Como sucede a menudo cuando un golpe de estado impulsado por las élites de un país conduce a un cambio de régimen respaldado por Estados Unidos, hay poderosos intentos de disfrazar su verdadero carácter. Un método recurrente es convertir a sus víctimas en victimarios. De este fenómeno, el golpe de Estado del 10 de noviembre de 2019 en Bolivia es un ejemplo paradigmático. El relato fue el siguiente. El presidente boliviano Evo Morales, ansioso de perpetuarse en el poder, orquestó una elección fraudulenta. Su pueblo se indignó con este acto engañoso y autoritario. Esto desencadenó un levantamiento ciudadano que condujo a la renuncia de Morales y a su exilio.
El hecho de que este relato pueda haber prosperado, en ausencia manifiesta de pruebas contundentes sobre un fraude electoral, plantea interrogantes sobre el papel que desempeñan los medios de comunicación. También nos alerta en cuanto al rol desempeñado por la institución que originó esta suspicacia: La Organización de Estados Americanos (OEA).
El 21 de octubre, al día siguiente de las elecciones presidenciales, la Misión de Observadores Electorales de la OEA en Bolivia emitió un comunicado de prensa en el cual “manifiesta su profunda preocupación y sorpresa por el cambio drástico y difícil de justificar en la tendencia de los resultados preliminares conocidos tras el cierre de las urnas.” Dos días después, el informe preliminar de la Misión reiteraba esta afirmación, expresando su preocupación por el hecho de que el conteo rápido se “había suspendido”.
El informe de la OEA hizo un llamado a que se realice una segunda vuelta electoral; contradiciendo los resultados oficiales que señalaban que Morales había obtenido el 47,07 por ciento de los votos frente a Carlos Mesa con el 36,51, y dándole así a Morales el margen mayor a diez puntos necesario para un triunfo electoral sin necesidad de una segunda vuelta.
La recomendación de la OEA era sorprendente. Los resultados electorales estaban en línea con lo que muchas encuestas habían pronosticado y coincidieron con las elecciones parlamentarias, celebradas el mismo día, en las que el Movimiento al Socialismo (MAS), el partido político de Morales, había obtenido la mayoría en ambas cámaras de la asamblea.
El ataque de la OEA a la validez de los resultados se centró casi exclusivamente en su denuncia de la suspensión, la noche de las elecciones, del conteo rápido; esto es, el conteo no oficial, realizado por una empresa privada para dar a los medios de comunicación y al público en general alguna información preliminar sobre los resultados electorales.
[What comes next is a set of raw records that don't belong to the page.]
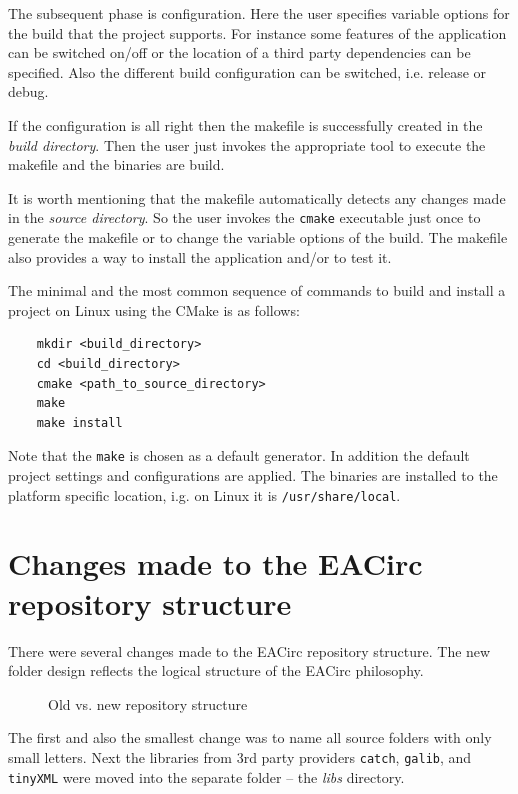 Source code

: \documentclass[12pt,oneside]{fithesis2}
\begin{document}
The subsequent phase is configuration. Here the user specifies variable options for the build that the project supports. For instance some features of the application can be switched on/off or the location of a third party dependencies can be specified. Also the different build configuration can be switched, i.e. release or debug.

If the configuration is all right then the makefile is successfully created in the \emph{build directory}. Then the user just invokes the appropriate tool to execute the makefile and the binaries are build.

It is worth mentioning that the makefile automatically detects any changes made in the \emph{source directory}. So the user invokes the \texttt{cmake} executable just once to generate the makefile or to change the variable options of the build. The makefile also provides a way to install the application and/or to test it.

The minimal and the most common sequence of commands to build and install a project on Linux using the CMake is as follows:
	\begin{verbatim}
	mkdir <build_directory>
	cd <build_directory>
	cmake <path_to_source_directory>
	make
	make install
	\end{verbatim}
Note that the \texttt{make} is chosen as a default generator. In addition the default project settings and configurations are applied. The binaries are installed to the platform specific location, i.g. on Linux it is \texttt{/usr/share/local}.

\section{Changes made to the EACirc repository structure}

There were several changes made to the EACirc repository structure. The new folder design reflects the logical structure of the EACirc philosophy.

	\begin{figure}[H]
	\centering
	
	\caption{Old vs. new repository structure}
	\end{figure}
	
\noindent
The first and also the smallest change was to name all source folders with only small letters. Next the libraries from 3rd party providers \texttt{catch}, \texttt{galib}, and \texttt{tinyXML} were moved into the separate folder -- the \emph{libs} directory.
\end{document}
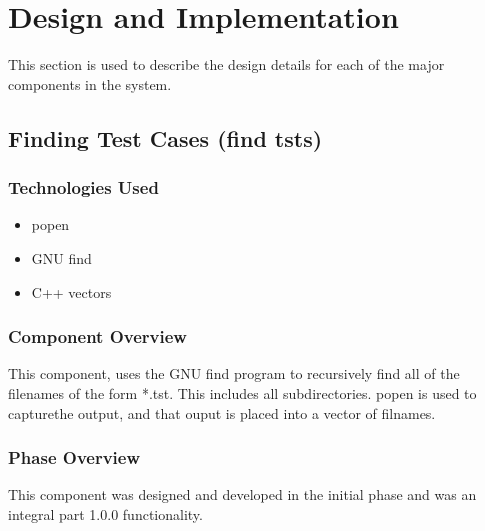 \chapter{Design  and Implementation}
This section is used to describe the design details for each of the major components in the system.


\section{Finding Test Cases (find tsts)}

\subsection{Technologies  Used}
\begin{itemize}
    \item popen
    \item GNU find
    \item C++ vectors
\end{itemize}
\subsection{Component  Overview}
This component, uses the GNU find program to recursively find all of the filenames of the form *.tst. This includes all subdirectories. popen is used to capturethe output, and that ouput is placed into a vector of filnames.

\subsection{Phase Overview}
This component was designed and developed in the initial phase and was an integral part 1.0.0 functionality.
De hecho, las autoridades electorales bolivianas habían anunciado previamente que el conteo rápido sólo incluiría el 80 por ciento de las actas. Dado que se detuvo en un 83,85 por ciento, en realidad no había ningún fundamento jurídico para cuestionar esta decisión.
Pero más allá de ello, lo realmente grave de esta aseveración es que el conteo oficial, el conteo legalmente vinculante en las elecciones bolivianas, nunca se detuvo. Esto no impidió que noticieros del mundo entero afirmaran, erróneamente, que el recuento de votos se había interrumpido.
En cuanto al argumento de la OEA sobre el “cambio de tendencia”, careció de fundamento alguno. Un estudio de mi coautoría sobre las elecciones bolivianas demuestra claramente que “las tendencias generales en los resultados (...) son fácilmente explicables y consistentes con el hecho de que las áreas rurales que transmiten más tarde sus actas favorecen en gran medida al MAS”.
No hubo, contrariamente a la afirmación de la OEA, ningún “cambio de tendencia”, sino un aumento constante y continuo en la proporción del voto a favor de Morales a lo largo del proceso de recuento de votos; un resultado fácilmente proyectable para cualquier estadístico, por el simple hecho de que las áreas que reportan el resultado de la votación más tarde son áreas donde Morales suele tener un mayor apoyo.